#### RECORDS FOR THE TASK

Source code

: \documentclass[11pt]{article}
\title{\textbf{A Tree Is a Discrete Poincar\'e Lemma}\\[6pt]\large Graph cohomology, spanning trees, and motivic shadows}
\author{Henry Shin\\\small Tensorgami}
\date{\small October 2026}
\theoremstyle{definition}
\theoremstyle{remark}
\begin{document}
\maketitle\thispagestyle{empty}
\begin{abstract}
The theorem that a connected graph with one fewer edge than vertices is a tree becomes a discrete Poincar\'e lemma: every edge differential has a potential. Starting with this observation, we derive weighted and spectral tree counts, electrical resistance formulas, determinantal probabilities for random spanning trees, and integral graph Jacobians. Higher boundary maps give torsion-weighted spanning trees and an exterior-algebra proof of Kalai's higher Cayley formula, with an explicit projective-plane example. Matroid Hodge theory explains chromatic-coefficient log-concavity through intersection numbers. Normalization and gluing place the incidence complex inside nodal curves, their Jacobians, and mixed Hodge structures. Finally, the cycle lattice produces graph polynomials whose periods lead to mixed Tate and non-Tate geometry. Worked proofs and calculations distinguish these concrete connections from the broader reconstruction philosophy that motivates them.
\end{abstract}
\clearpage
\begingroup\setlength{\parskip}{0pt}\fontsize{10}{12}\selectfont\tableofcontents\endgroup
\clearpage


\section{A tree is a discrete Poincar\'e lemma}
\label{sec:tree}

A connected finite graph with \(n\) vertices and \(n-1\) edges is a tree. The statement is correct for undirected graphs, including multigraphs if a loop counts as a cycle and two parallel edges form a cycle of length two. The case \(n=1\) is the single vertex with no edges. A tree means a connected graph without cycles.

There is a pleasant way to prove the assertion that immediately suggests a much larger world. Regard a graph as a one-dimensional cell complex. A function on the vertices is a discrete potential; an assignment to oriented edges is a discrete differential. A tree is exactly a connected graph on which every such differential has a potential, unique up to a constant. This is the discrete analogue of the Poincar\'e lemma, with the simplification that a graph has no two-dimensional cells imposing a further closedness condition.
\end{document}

==

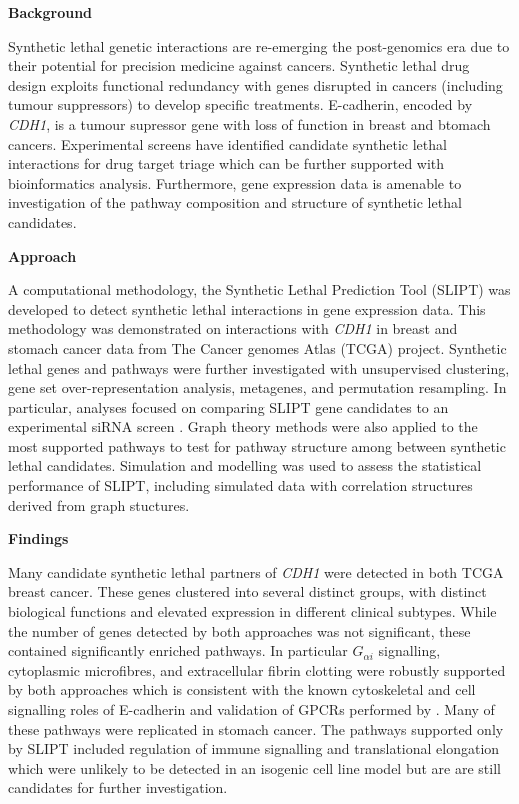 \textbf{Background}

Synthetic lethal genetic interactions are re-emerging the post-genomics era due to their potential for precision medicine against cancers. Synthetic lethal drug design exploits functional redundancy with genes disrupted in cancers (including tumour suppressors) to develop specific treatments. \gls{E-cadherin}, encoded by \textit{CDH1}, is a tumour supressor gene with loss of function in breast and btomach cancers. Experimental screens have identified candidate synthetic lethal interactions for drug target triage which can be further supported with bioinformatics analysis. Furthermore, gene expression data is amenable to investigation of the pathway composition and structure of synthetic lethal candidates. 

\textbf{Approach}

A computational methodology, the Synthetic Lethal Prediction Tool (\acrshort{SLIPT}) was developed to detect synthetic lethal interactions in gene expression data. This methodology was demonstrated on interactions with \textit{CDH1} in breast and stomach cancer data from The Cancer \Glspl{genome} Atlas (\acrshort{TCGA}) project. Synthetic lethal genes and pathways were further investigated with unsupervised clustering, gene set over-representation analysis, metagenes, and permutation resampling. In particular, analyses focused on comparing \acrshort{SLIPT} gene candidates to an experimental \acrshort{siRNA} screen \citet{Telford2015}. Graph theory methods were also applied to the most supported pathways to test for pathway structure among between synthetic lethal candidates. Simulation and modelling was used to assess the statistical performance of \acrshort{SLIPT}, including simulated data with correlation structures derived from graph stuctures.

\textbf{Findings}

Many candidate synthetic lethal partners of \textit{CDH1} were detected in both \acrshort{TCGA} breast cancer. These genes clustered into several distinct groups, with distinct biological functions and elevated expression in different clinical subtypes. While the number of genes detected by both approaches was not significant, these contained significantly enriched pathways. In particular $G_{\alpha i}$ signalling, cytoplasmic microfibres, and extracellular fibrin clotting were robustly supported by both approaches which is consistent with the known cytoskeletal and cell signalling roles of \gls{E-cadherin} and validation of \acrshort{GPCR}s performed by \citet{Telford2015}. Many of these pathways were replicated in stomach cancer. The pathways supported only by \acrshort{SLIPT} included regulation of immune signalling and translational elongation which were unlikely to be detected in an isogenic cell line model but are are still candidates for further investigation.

#### WORK TASK
Among the lines above, which ones include the word "small"? Copy them.

#### RESULT
\author{Henry Shin\\\small Tensorgami}
\date{\small October 2026}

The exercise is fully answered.